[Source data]
= Beginning of Section =

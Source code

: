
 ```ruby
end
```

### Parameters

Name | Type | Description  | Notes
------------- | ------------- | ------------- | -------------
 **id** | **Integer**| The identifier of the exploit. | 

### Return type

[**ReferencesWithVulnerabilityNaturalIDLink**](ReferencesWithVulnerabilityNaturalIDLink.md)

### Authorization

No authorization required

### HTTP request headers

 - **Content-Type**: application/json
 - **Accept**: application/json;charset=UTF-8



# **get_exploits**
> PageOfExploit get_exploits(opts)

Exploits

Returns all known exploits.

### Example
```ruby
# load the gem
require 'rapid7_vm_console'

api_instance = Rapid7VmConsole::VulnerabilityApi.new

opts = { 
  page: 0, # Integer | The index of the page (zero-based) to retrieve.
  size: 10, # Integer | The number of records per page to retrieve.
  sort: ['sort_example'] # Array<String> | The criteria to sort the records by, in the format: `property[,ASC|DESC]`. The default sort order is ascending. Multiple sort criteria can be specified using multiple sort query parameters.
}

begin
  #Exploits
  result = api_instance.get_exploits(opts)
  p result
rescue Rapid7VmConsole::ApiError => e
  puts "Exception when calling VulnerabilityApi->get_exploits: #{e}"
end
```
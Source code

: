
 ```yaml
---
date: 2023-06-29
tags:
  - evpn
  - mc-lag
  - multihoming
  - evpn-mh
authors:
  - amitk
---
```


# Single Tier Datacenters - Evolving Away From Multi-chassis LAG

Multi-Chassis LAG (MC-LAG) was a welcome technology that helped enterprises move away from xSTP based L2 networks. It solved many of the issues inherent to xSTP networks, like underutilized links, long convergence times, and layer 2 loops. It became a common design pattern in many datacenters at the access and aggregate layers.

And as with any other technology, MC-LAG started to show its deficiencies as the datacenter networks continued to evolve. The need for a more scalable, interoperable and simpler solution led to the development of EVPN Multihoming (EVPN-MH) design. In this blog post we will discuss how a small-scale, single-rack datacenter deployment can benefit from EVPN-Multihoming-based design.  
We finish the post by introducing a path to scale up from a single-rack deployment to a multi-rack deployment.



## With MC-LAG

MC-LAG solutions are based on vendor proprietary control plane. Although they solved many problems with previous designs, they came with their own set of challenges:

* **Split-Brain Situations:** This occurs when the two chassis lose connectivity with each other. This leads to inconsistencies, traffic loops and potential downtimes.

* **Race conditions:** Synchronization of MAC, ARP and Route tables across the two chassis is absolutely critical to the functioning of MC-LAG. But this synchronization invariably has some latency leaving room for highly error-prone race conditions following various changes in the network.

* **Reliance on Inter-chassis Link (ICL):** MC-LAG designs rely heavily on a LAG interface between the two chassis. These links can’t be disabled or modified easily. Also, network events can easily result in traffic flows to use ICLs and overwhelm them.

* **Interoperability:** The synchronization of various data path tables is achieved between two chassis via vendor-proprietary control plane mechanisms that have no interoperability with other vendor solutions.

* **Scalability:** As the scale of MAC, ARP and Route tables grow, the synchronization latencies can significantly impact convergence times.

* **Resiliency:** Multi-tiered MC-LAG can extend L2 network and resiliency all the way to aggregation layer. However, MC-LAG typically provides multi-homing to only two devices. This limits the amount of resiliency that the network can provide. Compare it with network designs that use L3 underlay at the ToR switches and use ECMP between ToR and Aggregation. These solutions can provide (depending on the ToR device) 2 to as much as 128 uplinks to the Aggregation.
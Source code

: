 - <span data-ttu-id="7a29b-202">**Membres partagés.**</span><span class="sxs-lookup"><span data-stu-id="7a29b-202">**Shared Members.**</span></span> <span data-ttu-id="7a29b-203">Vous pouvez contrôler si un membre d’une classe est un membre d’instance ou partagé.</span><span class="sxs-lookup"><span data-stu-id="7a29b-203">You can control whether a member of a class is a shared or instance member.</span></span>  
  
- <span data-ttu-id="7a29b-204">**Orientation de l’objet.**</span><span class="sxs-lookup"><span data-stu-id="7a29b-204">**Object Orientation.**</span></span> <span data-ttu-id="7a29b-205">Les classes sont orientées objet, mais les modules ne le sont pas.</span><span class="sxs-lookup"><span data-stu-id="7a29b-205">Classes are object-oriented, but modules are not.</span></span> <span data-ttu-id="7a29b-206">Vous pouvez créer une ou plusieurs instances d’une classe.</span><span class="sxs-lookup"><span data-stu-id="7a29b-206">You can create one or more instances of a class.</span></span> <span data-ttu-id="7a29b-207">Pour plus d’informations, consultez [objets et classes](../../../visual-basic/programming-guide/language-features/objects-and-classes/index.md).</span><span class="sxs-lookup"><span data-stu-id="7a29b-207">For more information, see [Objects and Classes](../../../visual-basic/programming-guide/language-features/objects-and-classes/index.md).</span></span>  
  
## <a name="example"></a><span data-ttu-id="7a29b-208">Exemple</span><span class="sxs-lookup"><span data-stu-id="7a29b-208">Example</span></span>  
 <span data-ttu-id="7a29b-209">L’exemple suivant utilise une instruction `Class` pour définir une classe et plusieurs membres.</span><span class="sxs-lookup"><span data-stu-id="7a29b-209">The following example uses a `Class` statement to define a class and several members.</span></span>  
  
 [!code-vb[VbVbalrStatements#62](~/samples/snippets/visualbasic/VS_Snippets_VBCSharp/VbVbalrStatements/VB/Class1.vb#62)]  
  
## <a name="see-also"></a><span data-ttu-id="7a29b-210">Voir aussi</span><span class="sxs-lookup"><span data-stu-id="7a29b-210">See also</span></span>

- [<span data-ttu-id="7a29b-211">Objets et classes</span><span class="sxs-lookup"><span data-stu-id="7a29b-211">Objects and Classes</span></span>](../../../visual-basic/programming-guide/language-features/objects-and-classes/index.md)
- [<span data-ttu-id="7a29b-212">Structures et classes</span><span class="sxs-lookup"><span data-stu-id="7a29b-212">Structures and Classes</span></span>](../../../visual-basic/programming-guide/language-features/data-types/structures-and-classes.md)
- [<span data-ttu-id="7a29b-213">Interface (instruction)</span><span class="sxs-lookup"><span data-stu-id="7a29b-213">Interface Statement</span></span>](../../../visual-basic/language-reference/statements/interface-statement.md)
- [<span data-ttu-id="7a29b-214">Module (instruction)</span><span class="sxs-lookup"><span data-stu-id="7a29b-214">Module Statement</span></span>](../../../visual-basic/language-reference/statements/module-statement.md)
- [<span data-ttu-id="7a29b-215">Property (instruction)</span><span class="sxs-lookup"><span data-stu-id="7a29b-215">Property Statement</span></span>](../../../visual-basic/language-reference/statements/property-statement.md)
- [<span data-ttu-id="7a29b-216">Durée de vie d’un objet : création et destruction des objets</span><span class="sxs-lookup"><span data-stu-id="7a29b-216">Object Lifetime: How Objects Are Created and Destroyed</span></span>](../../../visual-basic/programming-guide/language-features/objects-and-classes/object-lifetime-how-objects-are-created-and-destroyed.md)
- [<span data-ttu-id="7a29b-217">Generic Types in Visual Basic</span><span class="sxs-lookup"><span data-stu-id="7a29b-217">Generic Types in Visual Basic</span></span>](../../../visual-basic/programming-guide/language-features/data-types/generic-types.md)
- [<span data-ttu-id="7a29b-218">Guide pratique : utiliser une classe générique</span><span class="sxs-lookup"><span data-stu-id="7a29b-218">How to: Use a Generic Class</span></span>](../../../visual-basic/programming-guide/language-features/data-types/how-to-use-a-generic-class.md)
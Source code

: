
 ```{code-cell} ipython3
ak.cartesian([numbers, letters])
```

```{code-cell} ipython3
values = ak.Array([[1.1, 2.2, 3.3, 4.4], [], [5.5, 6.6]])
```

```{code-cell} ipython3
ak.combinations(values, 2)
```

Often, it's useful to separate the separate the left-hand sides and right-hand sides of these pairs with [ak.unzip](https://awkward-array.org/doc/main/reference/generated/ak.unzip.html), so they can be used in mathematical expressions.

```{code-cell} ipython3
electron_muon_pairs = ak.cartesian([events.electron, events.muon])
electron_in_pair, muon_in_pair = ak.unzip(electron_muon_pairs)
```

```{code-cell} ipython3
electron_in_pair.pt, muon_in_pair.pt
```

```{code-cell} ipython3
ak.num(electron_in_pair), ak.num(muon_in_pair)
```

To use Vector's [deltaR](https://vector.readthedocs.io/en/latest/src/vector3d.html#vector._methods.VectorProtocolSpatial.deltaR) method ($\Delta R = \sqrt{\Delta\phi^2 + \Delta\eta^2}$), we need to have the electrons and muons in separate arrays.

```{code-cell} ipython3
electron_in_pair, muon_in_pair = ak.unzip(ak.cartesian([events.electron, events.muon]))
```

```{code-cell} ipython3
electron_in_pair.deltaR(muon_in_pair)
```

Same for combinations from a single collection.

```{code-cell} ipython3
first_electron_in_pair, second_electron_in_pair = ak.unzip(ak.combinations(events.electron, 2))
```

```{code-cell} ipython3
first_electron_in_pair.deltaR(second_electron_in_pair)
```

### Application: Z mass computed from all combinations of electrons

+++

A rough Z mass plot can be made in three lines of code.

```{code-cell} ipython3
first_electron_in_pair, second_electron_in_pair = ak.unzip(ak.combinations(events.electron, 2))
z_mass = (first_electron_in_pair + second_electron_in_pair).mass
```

= End of Section =

Assigned task: Set the lines down exactly, from the first line of the records to the line where "Multi-Chassis LAG (MC-LAG)" appears, with both ends kept.

Your response:
Source code

:
 ```ruby
end
```

### Parameters

Name | Type | Description  | Notes
------------- | ------------- | ------------- | -------------
 **id** | **Integer**| The identifier of the exploit. | 

### Return type

[**ReferencesWithVulnerabilityNaturalIDLink**](ReferencesWithVulnerabilityNaturalIDLink.md)

### Authorization

No authorization required

### HTTP request headers

 - **Content-Type**: application/json
 - **Accept**: application/json;charset=UTF-8



# **get_exploits**
> PageOfExploit get_exploits(opts)

Exploits

Returns all known exploits.

### Example
```ruby
# load the gem
require 'rapid7_vm_console'

api_instance = Rapid7VmConsole::VulnerabilityApi.new

opts = { 
  page: 0, # Integer | The index of the page (zero-based) to retrieve.
  size: 10, # Integer | The number of records per page to retrieve.
  sort: ['sort_example'] # Array<String> | The criteria to sort the records by, in the format: `property[,ASC|DESC]`. The default sort order is ascending. Multiple sort criteria can be specified using multiple sort query parameters.
}

begin
  #Exploits
  result = api_instance.get_exploits(opts)
  p result
rescue Rapid7VmConsole::ApiError => e
  puts "Exception when calling VulnerabilityApi->get_exploits: #{e}"
end
```
Source code

:
 ```yaml
---
date: 2023-06-29
tags:
  - evpn
  - mc-lag
  - multihoming
  - evpn-mh
authors:
  - amitk
---
```


# Single Tier Datacenters - Evolving Away From Multi-chassis LAG

Multi-Chassis LAG (MC-LAG) was a welcome technology that helped enterprises move away from xSTP based L2 networks. It solved many of the issues inherent to xSTP networks, like underutilized links, long convergence times, and layer 2 loops. It became a common design pattern in many datacenters at the access and aggregate layers.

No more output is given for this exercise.